## Task to complete
If a line in the data holds the string "drive", list it.

### Input data

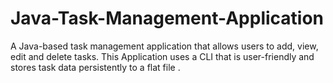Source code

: # Java-Task-Management-Application

A Java-based task management application that allows users to add, view, edit and delete tasks. This Application uses a CLI that is user-friendly and stores task data persistently to a flat file
.
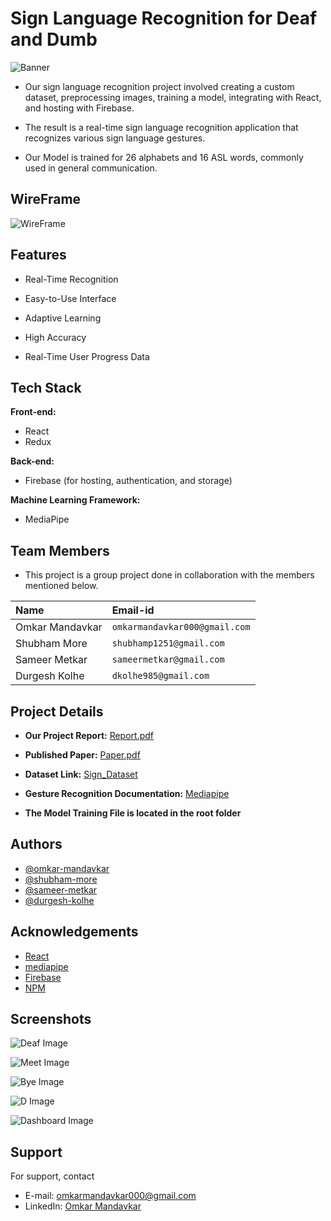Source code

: # **Sign Language Recognition for Deaf and Dumb**

![Banner](./public/banner.png)

- Our sign language recognition project involved creating a custom dataset, preprocessing images, training a model, integrating with React, and hosting with Firebase. 

- The result is a real-time sign language recognition application that recognizes various sign language gestures.

- Our Model is trained for 26 alphabets and 16 ASL words, commonly used in general communication.

## WireFrame

![WireFrame](./public/screenshots/wireframe.png)

## Features

- Real-Time Recognition

- Easy-to-Use Interface

- Adaptive Learning

- High Accuracy

- Real-Time User Progress Data

## Tech Stack

**Front-end:**

- React
- Redux

**Back-end:**

- Firebase (for hosting, authentication, and storage)

**Machine Learning Framework:**

- MediaPipe


## Team Members

- This project is a group project done in collaboration with the members mentioned below.

| Name            | Email-id                      |
| :-------------- | :---------------------------- |
| Omkar Mandavkar | `omkarmandavkar000@gmail.com` |
| Shubham More    | `shubhamp1251@gmail.com`      |
| Sameer Metkar   | `sameermetkar@gmail.com`      |
| Durgesh Kolhe   | `dkolhe985@gmail.com`         |

## Project Details

- **Our Project Report:** [Report.pdf](https://drive.google.com/file/d/16juuwsmj64JJ915ghxV7OFlqKyAlTQpB/view?usp=share_link)

- **Published Paper:** [Paper.pdf](https://drive.google.com/file/d/1QAuSWb8op7bFkqhItBbyoqwBbxWbSZvw/view?usp=share_link)

- **Dataset Link:** [Sign_Dataset](https://drive.google.com/drive/folders/1LUUknqqRNHAmIZYrcgo-4n2HrM37uFa3?usp=share_link)

- **Gesture Recognition Documentation:** [Mediapipe](https://developers.google.com/mediapipe/solutions/vision/gesture_recognizer)

- **The Model Training File is located in the root folder**

## Authors


- [@omkar-mandavkar](https://github.com/omkarmandavkar/)
- [@shubham-more](https://github.com/shubhammore1251/)
- [@sameer-metkar](https://github.com/sameermetkar/)
- [@durgesh-kolhe](https://github.com/Durgesh240)

## Acknowledgements

- [React](https://react.dev/)
- [mediapipe](https://developers.google.com/mediapipe)
- [Firebase](https://firebase.google.com/)
- [NPM](https://www.npmjs.com/)

## Screenshots


![Deaf Image](./public/screenshots/Deaf.jpg)

![Meet Image](./public/screenshots/Meet.jpg)

![Bye Image](./public/screenshots/Bye.jpg)

![D Image](./public/screenshots/D.jpg)

![Dashboard Image](./public/screenshots/dasboard.jpeg)

## Support

For support, contact

- E-mail: omkarmandavkar000@gmail.com
- LinkedIn: [Omkar Mandavkar](https://www.linkedin.com/in/omkarmandavkar/)
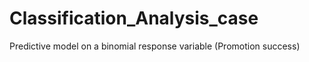 # Classification_Analysis_case
Predictive model on a binomial response variable (Promotion success)
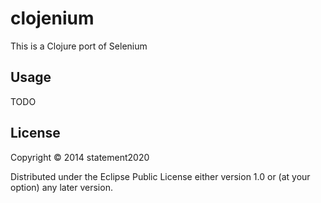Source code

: # clojenium

This is a Clojure port of Selenium

## Usage

TODO

## License

Copyright © 2014 statement2020

Distributed under the Eclipse Public License either version 1.0 or (at
your option) any later version.
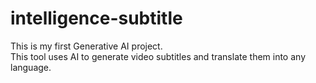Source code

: # intelligence-subtitle

<p align="left">This is my first Generative AI project.<br>This tool uses AI to generate video subtitles and translate them into any language.</p>
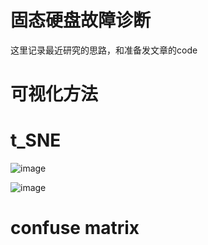 # 固态硬盘故障诊断

这里记录最近研究的思路，和准备发文章的code

# 可视化方法


# t_SNE

![image](https://user-images.githubusercontent.com/92865186/164894945-a65817a7-3bfe-496c-bb17-9f03a5900b43.png)

![image](https://user-images.githubusercontent.com/92865186/164894907-f5c95c0c-d63c-4339-875b-66bc080ccfac.png)

# confuse matrix


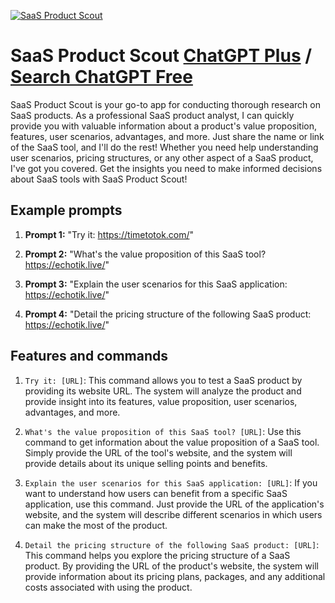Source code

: 
[![SaaS Product Scout](https://files.oaiusercontent.com/file-p2vkJgB8g4w0JM0lmNvFkil3?se=2123-10-18T14%3A58%3A14Z&sp=r&sv=2021-08-06&sr=b&rscc=max-age%3D31536000%2C%20immutable&rscd=attachment%3B%20filename%3DDALL%25C2%25B7E%25202023-11-11%252022.26.51%2520-%2520Modify%2520the%2520previous%2520profile%2520picture%2520for%2520%2527SaaS%2520Product%2520Scout%2527%252C%2520ensuring%2520the%2520magnifying%2520glass%2520correctly%2520displays%2520the%2520acronym%2520%2527SaaS%2527%2520with%2520accurate%2520capita.png&sig=fRCILINqLwp7LQsaPHhBSYQhhnDLTOI3HnXE/wamt3g%3D)](https://chat.openai.com/g/g-NR1I2wB0w-saas-product-scout)

# SaaS Product Scout [ChatGPT Plus](https://chat.openai.com/g/g-NR1I2wB0w-saas-product-scout) / [Search ChatGPT Free](https://gptcall.net/index.html#/?search=SaaS%20Product%20Scout)

SaaS Product Scout is your go-to app for conducting thorough research on SaaS products. As a professional SaaS product analyst, I can quickly provide you with valuable information about a product's value proposition, features, user scenarios, advantages, and more. Just share the name or link of the SaaS tool, and I'll do the rest! Whether you need help understanding user scenarios, pricing structures, or any other aspect of a SaaS product, I've got you covered. Get the insights you need to make informed decisions about SaaS tools with SaaS Product Scout!

## Example prompts

1. **Prompt 1:** "Try it: https://timetotok.com/"

2. **Prompt 2:** "What's the value proposition of this SaaS tool? https://echotik.live/"

3. **Prompt 3:** "Explain the user scenarios for this SaaS application: https://echotik.live/"

4. **Prompt 4:** "Detail the pricing structure of the following SaaS product: https://echotik.live/"

## Features and commands

1. `Try it: [URL]`: This command allows you to test a SaaS product by providing its website URL. The system will analyze the product and provide insight into its features, value proposition, user scenarios, advantages, and more.

2. `What's the value proposition of this SaaS tool? [URL]`: Use this command to get information about the value proposition of a SaaS tool. Simply provide the URL of the tool's website, and the system will provide details about its unique selling points and benefits.

3. `Explain the user scenarios for this SaaS application: [URL]`: If you want to understand how users can benefit from a specific SaaS application, use this command. Just provide the URL of the application's website, and the system will describe different scenarios in which users can make the most of the product.

4. `Detail the pricing structure of the following SaaS product: [URL]`: This command helps you explore the pricing structure of a SaaS product. By providing the URL of the product's website, the system will provide information about its pricing plans, packages, and any additional costs associated with using the product.


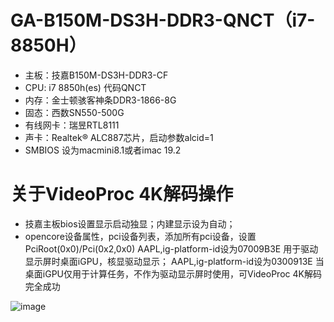 # GA-B150M-DS3H-DDR3-QNCT（i7-8850H）
+ 主板：技嘉B150M-DS3H-DDR3-CF
+ CPU:  i7 8850h(es) 代码QNCT
+ 内存：金士顿骇客神条DDR3-1866-8G
+ 固态：西数SN550-500G
+ 有线网卡：瑞昱RTL8111
+ 声卡：Realtek® ALC887芯片，启动参数alcid=1
+ SMBIOS 设为macmini8.1或者imac 19.2
# 关于VideoProc 4K解码操作
+ 技嘉主板bios设置显示启动独显；内建显示设为自动；
+ opencore设备属性，pci设备列表，添加所有pci设备，设置PciRoot(0x0)/Pci(0x2,0x0)  AAPL,ig-platform-id设为07009B3E	用于驱动显示屏时桌面iGPU，核显驱动显示；
AAPL,ig-platform-id设为0300913E	当桌面iGPU仅用于计算任务，不作为驱动显示屏时使用，可VideoProc 4K解码完全成功

![image](https://github.com/github-wang/GA-B150M-DS3H-DDR3-QNCT-i7-8850H-OP/blob/main/RX560%E6%98%BE%E7%A4%BA%EF%BC%8CUHD630%E5%8A%A0%E9%80%9F.png)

######

## Expected answer
- **Our Project Report:** [Report.pdf](https://drive.google.com/file/d/16juuwsmj64JJ915ghxV7OFlqKyAlTQpB/view?usp=share_link)
- **Published Paper:** [Paper.pdf](https://drive.google.com/file/d/1QAuSWb8op7bFkqhItBbyoqwBbxWbSZvw/view?usp=share_link)
- **Dataset Link:** [Sign_Dataset](https://drive.google.com/drive/folders/1LUUknqqRNHAmIZYrcgo-4n2HrM37uFa3?usp=share_link)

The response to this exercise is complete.